Elle donnait ce petit nom d’amour à son dernier né, parce qu’il avait les cheveux roux et la peau tachée. Poil-de-Carotte, qui jouait « à rien » sous la table, se dressa et dit avec timidité :

— « Mais, maman, j’ai peur aussi, moi. » —

— « Comment ? répondit Mme Lepic, un grand gars comme toi ! c’est pour rire. Dépêchez-vous, s’il vous plaît ! » —

— « On le connaît ; il est hardi comme un bouc » — dit sa sœur Ernestine.

— « Il ne craint rien » — dit Félix, son grand frère.

Ces compliments enorgueillissaient Poil-de-Carotte, et, honteux d’en être indigne, il luttait déjà contre sa couardise. Pour l’encourager définitivement, sa mère lui promit une gifle.

— « Au moins, éclairez-moi » — dit-il.

Mme Lepic eut un haussement d’épaules, Félix un sourire méprisant.
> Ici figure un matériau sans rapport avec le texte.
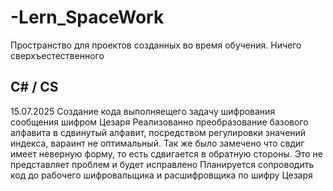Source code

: # -Lern_SpaceWork
Пространство для проектов созданных во время обучения. Ничего сверхъестественного

## C# / CS 
15.07.2025
Создание кода выполняещего задачу шифрования сообщения шифром Цезаря
Реализованно преобразование базового алфавита в сдвинутый алфавит, посредством регулировки значений индекса, вараинт не оптимальный.
Так же было замечено что свдиг имеет неверную форму, то есть сдвигается в обратную стороны. Это не представляет проблем и будет исправлено
Планируется сопроводить код до рабочего шифровальщика и расшифровщика по шифру Цезаря
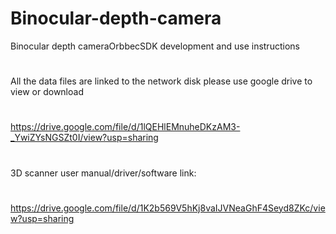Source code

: # Binocular-depth-camera
Binocular depth cameraOrbbecSDK development and use instructions
#
All the data files are linked to the network disk
please use google drive to view or download
#
https://drive.google.com/file/d/1lQEHlEMnuheDKzAM3-_YwiZYsNGSZt0I/view?usp=sharing
#
3D scanner user manual/driver/software link:
#
https://drive.google.com/file/d/1K2b569V5hKj8vaIJVNeaGhF4Seyd8ZKc/view?usp=sharing

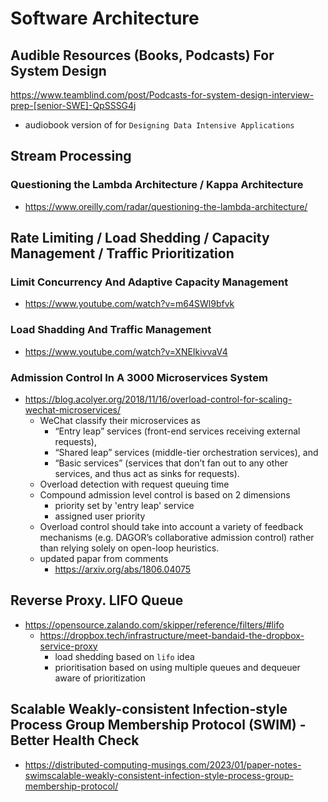 # Software Architecture

## Audible Resources (Books, Podcasts) For System Design
https://www.teamblind.com/post/Podcasts-for-system-design-interview-prep-[senior-SWE]-QpSSSG4j
- audiobook version of for `Designing Data Intensive Applications`

## Stream Processing

### Questioning the Lambda Architecture / Kappa Architecture
- https://www.oreilly.com/radar/questioning-the-lambda-architecture/

## Rate Limiting / Load Shedding / Capacity Management / Traffic Prioritization

### Limit Concurrency And Adaptive Capacity Management
- https://www.youtube.com/watch?v=m64SWl9bfvk

### Load Shadding And Traffic Management
- https://www.youtube.com/watch?v=XNEIkivvaV4

### Admission Control In A 3000 Microservices System
- https://blog.acolyer.org/2018/11/16/overload-control-for-scaling-wechat-microservices/
    - WeChat classify their microservices as 
        - “Entry leap” services (front-end services receiving external requests), 
        - “Shared leap” services (middle-tier orchestration services), and 
        - “Basic services” (services that don’t fan out to any other services, and thus act as sinks for requests).
    - Overload detection with request queuing time
    - Compound admission level control is based on 2 dimensions
        - priority set by 'entry leap' service
        - assigned user priority
    - Overload control should take into account a variety of feedback mechanisms (e.g. DAGOR’s collaborative admission control) rather than relying solely on open-loop heuristics.
    - updated papar from comments
        - https://arxiv.org/abs/1806.04075    

## Reverse Proxy. LIFO Queue
- https://opensource.zalando.com/skipper/reference/filters/#lifo
    - https://dropbox.tech/infrastructure/meet-bandaid-the-dropbox-service-proxy
        - load shedding based on `lifo` idea
        - prioritisation based on using multiple queues and dequeuer aware of prioritization

## Scalable Weakly-consistent Infection-style Process Group Membership Protocol (SWIM) - Better Health Check
- https://distributed-computing-musings.com/2023/01/paper-notes-swimscalable-weakly-consistent-infection-style-process-group-membership-protocol/

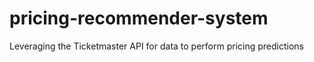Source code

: # pricing-recommender-system
Leveraging the Ticketmaster API for data to perform pricing predictions
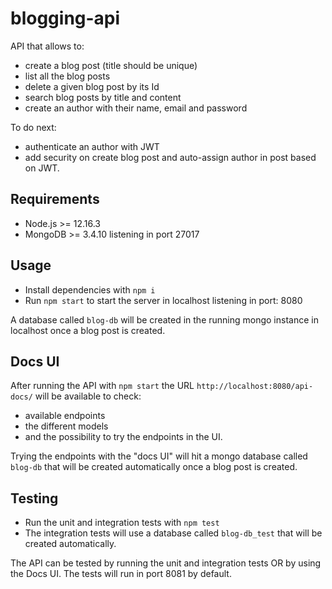 # blogging-api

API that allows to:
- create a blog post (title should be unique)
- list all the blog posts
- delete a given blog post by its Id
- search blog posts by title and content
- create an author with their name, email and password

To do next:
- authenticate an author with JWT
- add security on create blog post and auto-assign author in post based on JWT.

## Requirements

- Node.js >= 12.16.3
- MongoDB >= 3.4.10 listening in port 27017

## Usage

- Install dependencies with `npm i`
- Run `npm start` to start the server in localhost listening in port: 8080

A database called `blog-db` will be created in the running mongo instance in localhost once a blog post is created.

## Docs UI

After running the API with `npm start` the URL `http://localhost:8080/api-docs/` will be available to check:
- available endpoints
- the different models
- and the possibility to try the endpoints in the UI.

Trying the endpoints with the "docs UI" will hit a mongo database called `blog-db` that will be created automatically once a blog post is created.

## Testing

- Run the unit and integration tests with `npm test`
- The integration tests will use a database called `blog-db_test` that will be created automatically. 

The API can be tested by running the unit and integration tests OR by using the Docs UI.
The tests will run in port 8081 by default.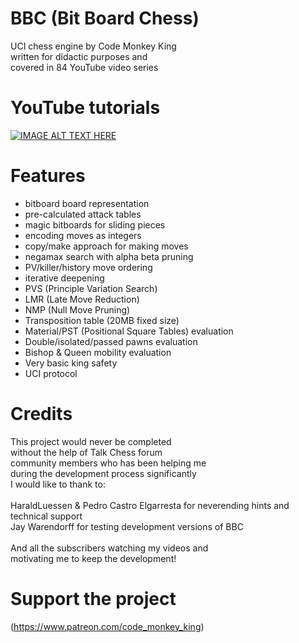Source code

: # BBC (Bit Board Chess)
UCI chess engine by Code Monkey King<br>
written for didactic purposes and<br>
covered in 84 YouTube video series

# YouTube tutorials
[![IMAGE ALT TEXT HERE](https://img.youtube.com/vi/QUNP-UjujBM/0.jpg)](https://www.youtube.com/watch?v=QUNP-UjujBM&list=PLmN0neTso3Jxh8ZIylk74JpwfiWNI76Cs)

# Features
 - bitboard board representation
 - pre-calculated attack tables
 - magic bitboards for sliding pieces
 - encoding moves as integers
 - copy/make approach for making moves
 - negamax search with alpha beta pruning
 - PV/killer/history move ordering
 - iterative deepening
 - PVS (Principle Variation Search)
 - LMR (Late Move Reduction)
 - NMP (Null Move Pruning)
 - Transposition table (20MB fixed size)
 - Material/PST (Positional Square Tables) evaluation
 - Double/isolated/passed pawns evaluation
 - Bishop & Queen mobility evaluation
 - Very basic king safety
 - UCI protocol

# Credits
  
  This project would never be completed<br>
  without the help of Talk Chess forum<br>
  community members who has been helping me<br>
  during the development process significantly<br>
  I would like to thank to:<br>
  <br>
  HaraldLuessen & Pedro Castro Elgarresta for
  neverending hints and technical support
  <br>
  Jay Warendorff for testing development versions of BBC<br>
  <br>
  And all the subscribers watching my videos and<br>
  motivating me to keep the development!<br>

# Support the project
  (https://www.patreon.com/code_monkey_king)
  
  
  
  
  
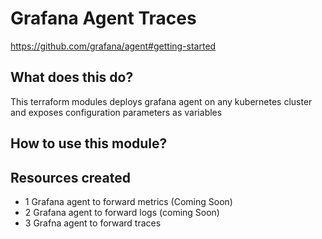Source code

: # Grafana Agent Traces

https://github.com/grafana/agent#getting-started


## What does this do?

This terraform modules deploys grafana agent on any kubernetes cluster and exposes configuration parameters as variables


## How to use this module?



## Resources created

- 1 Grafana agent to forward metrics (Coming Soon)
- 2 Grafana agent to forward logs (coming Soon)
- 3 Grafna agent to forward traces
Seule pitoyable, Ernestine prit une bougie et accompagna petit frère jusqu’au bout du corridor.

— « Je t’attendrai là » — dit-elle.

Mais elle s’enfuit tout de suite, terrifiée, car un fort coup de vent fit vaciller la lumière et l’éteignit.

Poil-de-Carotte, les fesses collées, les talons plantés, se mit à trembler dans les ténèbres. Elles étaient si épaisses qu’il se croyait aveugle. Parfois une rafale l’enveloppait, comme un drap glacé, pour l’emporter. Des renards, des loups même, ne lui soufflaient-ils pas dans ses doigts, sur sa joue ? Le mieux était de se précipiter, au juger, vers les poules, la tête en avant afin de trouer l’ombre. Tâtonnant, il saisit le crochet de la porte. Au bruit de ses pas, les poules effarées s’agitèrent en gloussant sur leur perchoir. Poil-de-Carotte leur cria :

— « Taisez-vous donc, c’est moi ! » — ferma la porte et se sauva, les jambes, les bras comme empennés, mais exsangues. Quand il rentra, haletant, fier de lui, dans la chaleur et la lumière, il lui sembla qu’il échangeait des loques pesantes de boue et de pluie contre un vêtement neuf et léger. Il souriait, se tenait droit, se pavanait dans son orgueil de héros enfantin, attendait les félicitations, et, maintenant hors de danger, cherchait sur le visage de « ses parents » la trace des inquiétudes qu’ils avaient eues.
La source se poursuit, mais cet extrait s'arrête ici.